Wisła mimo tego, że w niedzielę przegrała w derbach, gra w tym sezonie efektowną piłkę. -Trenerzy żyją jednak z wyników – zauważa Urban. – Wisła nie miała dużo porażek, ale bardzo dużo remisów. Znając realia Wisły, to wynik tego meczu mógł pociągnąć za sobą takie, a nie inne decyzje. Szkoda trenera Moskala, bo wykonywał dobrą pracę – dodaje szkoleniowiec mistrza Polski.
– Gdy przychodziłem do Lecha moim celem jest awans do grupy mistrzowskiej. Chcemy awansować do niej do końca sezonu zasadniczego. Fajnie, jeśli uda się to wcześniej, bo chcemy doprowadzić do sytuacji, w której będziemy mogli zimą spokojnie popracować – podkreśla Urban, który nie ukrywa, że kilka lat temu mógł pracować pod Wawelem.
W marcu 2007 roku były opiekun warszawskiej Legii prowadził rozmowy na temat przejścia tego klubu, ale ostatecznie nie porozumiał się z władzami Wisły. – Poszło o trzymiesięczny okres wypowiedzenia.

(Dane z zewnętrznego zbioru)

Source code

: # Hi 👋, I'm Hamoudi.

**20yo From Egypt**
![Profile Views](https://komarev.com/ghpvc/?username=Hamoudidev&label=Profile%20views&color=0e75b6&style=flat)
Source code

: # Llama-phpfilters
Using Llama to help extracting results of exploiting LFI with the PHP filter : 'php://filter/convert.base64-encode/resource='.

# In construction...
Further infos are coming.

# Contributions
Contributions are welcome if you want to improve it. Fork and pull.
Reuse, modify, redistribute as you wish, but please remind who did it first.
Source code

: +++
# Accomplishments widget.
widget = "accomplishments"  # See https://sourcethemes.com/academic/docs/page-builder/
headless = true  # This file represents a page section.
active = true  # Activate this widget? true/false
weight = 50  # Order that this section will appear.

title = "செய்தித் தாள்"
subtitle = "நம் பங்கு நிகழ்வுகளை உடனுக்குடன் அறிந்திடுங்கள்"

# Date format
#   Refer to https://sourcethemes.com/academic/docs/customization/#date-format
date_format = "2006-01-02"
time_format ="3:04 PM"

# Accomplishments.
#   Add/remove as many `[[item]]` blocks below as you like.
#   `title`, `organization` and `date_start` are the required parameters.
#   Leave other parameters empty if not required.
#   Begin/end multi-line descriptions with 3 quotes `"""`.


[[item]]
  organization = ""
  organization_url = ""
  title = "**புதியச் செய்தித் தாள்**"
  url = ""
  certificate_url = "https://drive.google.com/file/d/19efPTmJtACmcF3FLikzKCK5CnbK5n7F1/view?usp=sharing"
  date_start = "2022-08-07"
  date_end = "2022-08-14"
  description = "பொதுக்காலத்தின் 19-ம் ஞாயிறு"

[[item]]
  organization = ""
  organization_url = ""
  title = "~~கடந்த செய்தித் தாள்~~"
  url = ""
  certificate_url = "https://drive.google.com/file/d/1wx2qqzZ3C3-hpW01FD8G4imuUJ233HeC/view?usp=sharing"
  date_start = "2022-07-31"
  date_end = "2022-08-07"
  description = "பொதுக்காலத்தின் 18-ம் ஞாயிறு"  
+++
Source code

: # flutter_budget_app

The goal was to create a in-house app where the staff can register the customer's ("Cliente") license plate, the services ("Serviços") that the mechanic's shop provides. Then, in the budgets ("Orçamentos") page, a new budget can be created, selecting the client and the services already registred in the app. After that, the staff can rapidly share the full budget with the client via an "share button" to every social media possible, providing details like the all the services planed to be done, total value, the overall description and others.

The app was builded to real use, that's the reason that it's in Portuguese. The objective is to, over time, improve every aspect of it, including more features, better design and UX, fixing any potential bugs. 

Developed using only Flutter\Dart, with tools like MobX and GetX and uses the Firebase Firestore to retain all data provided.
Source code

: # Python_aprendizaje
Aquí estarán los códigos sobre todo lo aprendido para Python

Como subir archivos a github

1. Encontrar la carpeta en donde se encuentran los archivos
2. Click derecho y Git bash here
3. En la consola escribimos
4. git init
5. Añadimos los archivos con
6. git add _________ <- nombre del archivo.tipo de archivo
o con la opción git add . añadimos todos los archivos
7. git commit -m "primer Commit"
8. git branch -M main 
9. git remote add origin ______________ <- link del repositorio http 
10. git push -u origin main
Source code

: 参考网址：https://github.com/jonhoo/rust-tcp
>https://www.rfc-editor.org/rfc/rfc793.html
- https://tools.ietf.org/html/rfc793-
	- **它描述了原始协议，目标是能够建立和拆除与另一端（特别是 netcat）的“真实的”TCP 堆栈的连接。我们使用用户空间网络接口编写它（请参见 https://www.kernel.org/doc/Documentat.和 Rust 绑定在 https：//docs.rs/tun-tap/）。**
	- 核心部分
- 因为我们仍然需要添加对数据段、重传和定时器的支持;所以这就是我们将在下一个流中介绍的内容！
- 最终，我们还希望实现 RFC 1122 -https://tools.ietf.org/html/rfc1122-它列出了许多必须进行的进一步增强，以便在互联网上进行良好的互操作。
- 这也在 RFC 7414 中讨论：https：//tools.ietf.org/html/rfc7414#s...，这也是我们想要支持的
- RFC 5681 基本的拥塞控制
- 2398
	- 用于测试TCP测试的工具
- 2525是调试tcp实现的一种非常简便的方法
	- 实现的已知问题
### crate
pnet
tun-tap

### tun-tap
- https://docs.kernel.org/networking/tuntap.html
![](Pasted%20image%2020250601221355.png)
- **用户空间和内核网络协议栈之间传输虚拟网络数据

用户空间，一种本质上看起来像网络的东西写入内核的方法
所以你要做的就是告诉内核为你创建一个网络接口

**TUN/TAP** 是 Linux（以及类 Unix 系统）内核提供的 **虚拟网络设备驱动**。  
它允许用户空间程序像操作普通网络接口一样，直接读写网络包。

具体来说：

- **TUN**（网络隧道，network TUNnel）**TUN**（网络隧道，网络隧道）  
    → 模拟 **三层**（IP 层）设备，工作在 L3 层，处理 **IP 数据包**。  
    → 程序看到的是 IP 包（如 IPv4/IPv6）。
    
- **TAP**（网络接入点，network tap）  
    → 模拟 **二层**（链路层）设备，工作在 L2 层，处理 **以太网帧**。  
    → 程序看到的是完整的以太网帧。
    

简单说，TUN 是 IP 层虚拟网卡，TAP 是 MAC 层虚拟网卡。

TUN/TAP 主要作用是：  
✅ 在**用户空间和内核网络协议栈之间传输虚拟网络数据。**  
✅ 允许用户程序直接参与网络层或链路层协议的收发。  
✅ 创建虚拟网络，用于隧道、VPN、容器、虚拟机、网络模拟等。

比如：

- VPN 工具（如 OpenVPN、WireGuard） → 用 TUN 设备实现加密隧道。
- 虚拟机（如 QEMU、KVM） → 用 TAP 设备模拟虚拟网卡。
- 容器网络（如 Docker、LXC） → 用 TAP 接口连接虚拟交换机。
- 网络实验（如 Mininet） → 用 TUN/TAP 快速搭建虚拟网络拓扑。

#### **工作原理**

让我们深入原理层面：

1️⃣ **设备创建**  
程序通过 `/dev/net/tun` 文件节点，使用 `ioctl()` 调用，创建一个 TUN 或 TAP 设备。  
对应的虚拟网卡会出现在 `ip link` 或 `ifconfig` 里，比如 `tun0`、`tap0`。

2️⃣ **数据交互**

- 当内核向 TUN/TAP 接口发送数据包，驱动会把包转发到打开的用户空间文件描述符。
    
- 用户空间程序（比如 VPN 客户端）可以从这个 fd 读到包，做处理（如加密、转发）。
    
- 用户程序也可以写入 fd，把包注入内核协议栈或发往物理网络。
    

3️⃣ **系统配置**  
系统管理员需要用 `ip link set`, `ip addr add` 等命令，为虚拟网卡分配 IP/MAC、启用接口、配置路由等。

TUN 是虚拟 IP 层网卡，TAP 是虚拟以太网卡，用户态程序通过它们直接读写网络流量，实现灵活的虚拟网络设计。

Tylko dlatego nie zgodziłem się na propozycję Wisły. Oni mieli wtedy mocny skład, później Maciej Skorża zdobył z nimi dwa razy mistrzostwo. Odmówiłem, ale nie dlatego, że nie wierzyłem w swoje umiejętności, ale dlatego, że ta propozycja była brakiem szacunku do mojej osoby – mówi Urban, który kilka miesięcy później został szkoleniowcem Legii Warszawa.